Lando Norris ha fermato il suo dominio vincendo il titolo a 26 anni. Una gavetta che è partita nel 2018 con la McLaren e che si è consolidata col successo più bello. Il britannico ha saputo aspettare, lavorare ed emergere come avversario di Verstappen strappando la concorrenza alla Ferrari.

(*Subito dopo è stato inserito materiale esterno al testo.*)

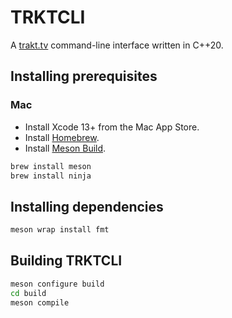 # TRKTCLI

A [trakt.tv](https://trakt.tv) command-line interface written in C++20.

## Installing prerequisites

### Mac

* Install Xcode 13+ from the Mac App Store.
* Install [Homebrew](https://brew.sh).
* Install [Meson Build](https://mesonbuild.com).

```bash
brew install meson
brew install ninja
```

## Installing dependencies

```bash
meson wrap install fmt
```

## Building TRKTCLI

```bash
meson configure build
cd build
meson compile
```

La Rossa, infatti, non è riuscita negli anni ad essere sul pezzo, neanche con armi del calibro di Leclerc ed Hamilton. Nell’ultima competizione per i due piloti in tuta rossa sono arrivati, rispettivamente, un quinto ed un sesto posto, mentre in classifica Costruttori è arrivato solo un quarto posto. Ad alzare il trofeo, anche in questo caso, la McLaren che, grazie ai piloti Norris e Piastri e al direttore italiano Andrea Stella, è ritornata a vincere il titolo per la prima volta dal 1998 nel 2024 facendo il bis poi quest’anno.
I ricordi fanno emozionare ma i dati recenti della Rossa fanno rabbrividire. Ultimo mondiale piloti vinto nel 2007 con Kimi Raikkonen, mentre l’ultimo mondiale Costruttori invece risale al 2008. Eppure la Ferrari in Formula 1 c’è dall’anno zero ed è la scuderia con il record di vittorie in entrambe le classifiche (15 volte il titolo piloti e 16 quello costruttori).
Ma perchè, quindi, la Ferrari non vince più? Secondo gli esperti le cause sono tante. Prima di tutto, una instabilità tecnica e dirigenziale che invece è arma di punta per le temibili avversarie di questa epoca (Mercedes, Red Bull e McLaren): dal 2008 ad oggi si sono susseguiti 5 team principal. E poi la struttura meccanica della monoposto, continuamente ancora inferiore alle altre. La Rossa resta l’emblema della Formula 1, sicuramente una storia d’amore difficile da spezzare con i tifosi di tutto il mondo. Ci sarà ancora da lavorare, però, per ritornare ai vecchi fasti. Ora ci sono nuovi eroi.